Sustainable techniques are designed for thermally efficient and well performing new builds. Meanwhile, historic buildings are designed to ‘breathe’ and be permeable. Once you take that away, you compromise the integrity of the structure.
Both issues are of great importance to our collective social wellbeing – so how do we marry heritage and sustainability goals?
“There should be an honesty in expressing new elements while maintaining a sense of scale or identity with the original building”
The Net Zero 2050 target presents a major challenge for heritage buildings. Achieving zero carbon in a historic building can lead to permanent damage to historic fabric. Most recently, cavity wall insulation grants led to thousands of buildings suffering unnecessary damp and moisture problems. Yet there are still grants to install non-breathable insulation into historic fabric.
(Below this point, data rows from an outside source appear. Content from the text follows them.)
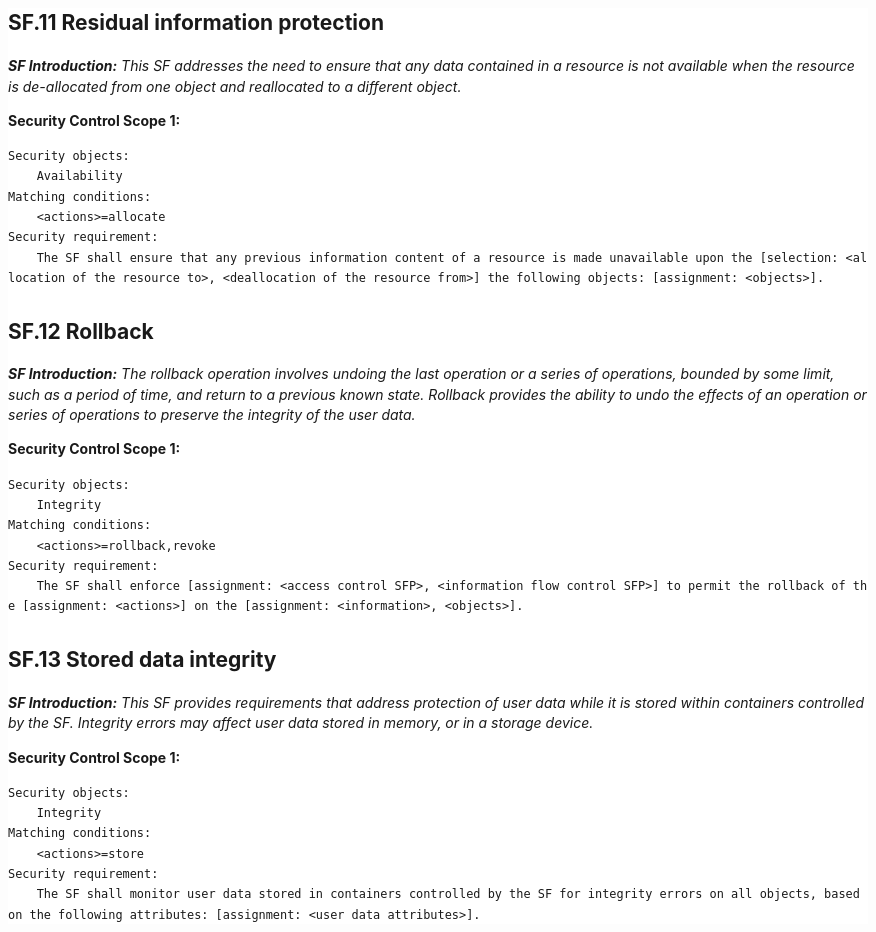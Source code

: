 
## SF.11 Residual information protection

***SF Introduction:***
*This SF addresses the need to ensure that any data contained in a resource is not available when the resource is de-allocated from one object and reallocated to a different object.*

**Security Control Scope 1:**

	Security objects: 
		Availability
	Matching conditions: 
		<actions>=allocate
	Security requirement: 
		The SF shall ensure that any previous information content of a resource is made unavailable upon the [selection: <allocation of the resource to>, <deallocation of the resource from>] the following objects: [assignment: <objects>].


## SF.12 Rollback

***SF Introduction:***
*The rollback operation involves undoing the last operation or a series of operations, bounded by some limit, such as a period of time, and return to a previous known state. Rollback provides the ability to undo the effects of an operation or series of operations to preserve the integrity of the user data.*

**Security Control Scope 1:**

	Security objects: 
		Integrity
	Matching conditions: 
		<actions>=rollback,revoke
	Security requirement: 
		The SF shall enforce [assignment: <access control SFP>, <information flow control SFP>] to permit the rollback of the [assignment: <actions>] on the [assignment: <information>, <objects>].


## SF.13 Stored data integrity

***SF Introduction:***
*This SF provides requirements that address protection of user data while it is stored within containers controlled by the SF. Integrity errors may affect user data stored in memory, or in a storage device.*

**Security Control Scope 1:**

	Security objects: 
		Integrity
	Matching conditions: 
		<actions>=store
	Security requirement: 
		The SF shall monitor user data stored in containers controlled by the SF for integrity errors on all objects, based on the following attributes: [assignment: <user data attributes>].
Adapted buildings are a different story. There should be an honesty in expressing new elements while maintaining a sense of scale or identity with the original building.
An example of this is Arup’s recent renovation of Coal Drops Yard at King’s Cross in London: while the building’s striking pitched roof was clearly a contemporary intervention, by using slates from the original quarry, a relationship was created between the new and old.
Historic buildings need their own version of adaptability, which means recognising the needs for each building individually. Every heritage building is different. There is no ‘one-stop shop’ solution. A tailored approach is required for our historic fabric. It is important to understand the needs of the building and the behaviour of its users.
It is the responsibility of designers and engineers to unpick the nuances of each building and find a solution that can mitigate some of the challenges of installing ‘sustainable’ products. While there are inherent challenges in this, they can be tackled with creative thinking combined with rigorous research.
This is why Arup puts significant investment into researching new technologies, digital solutions and material advancements to meet the challenges in maintaining valuable heritage buildings while meeting crucial sustainability goals. When doing so, our starting place is always to acknowledge that the heritage significance, condition, construction and use of the building are the foundations on which a carbon reduction programme must be built.
Louise Priestman is conservation architect at Arup.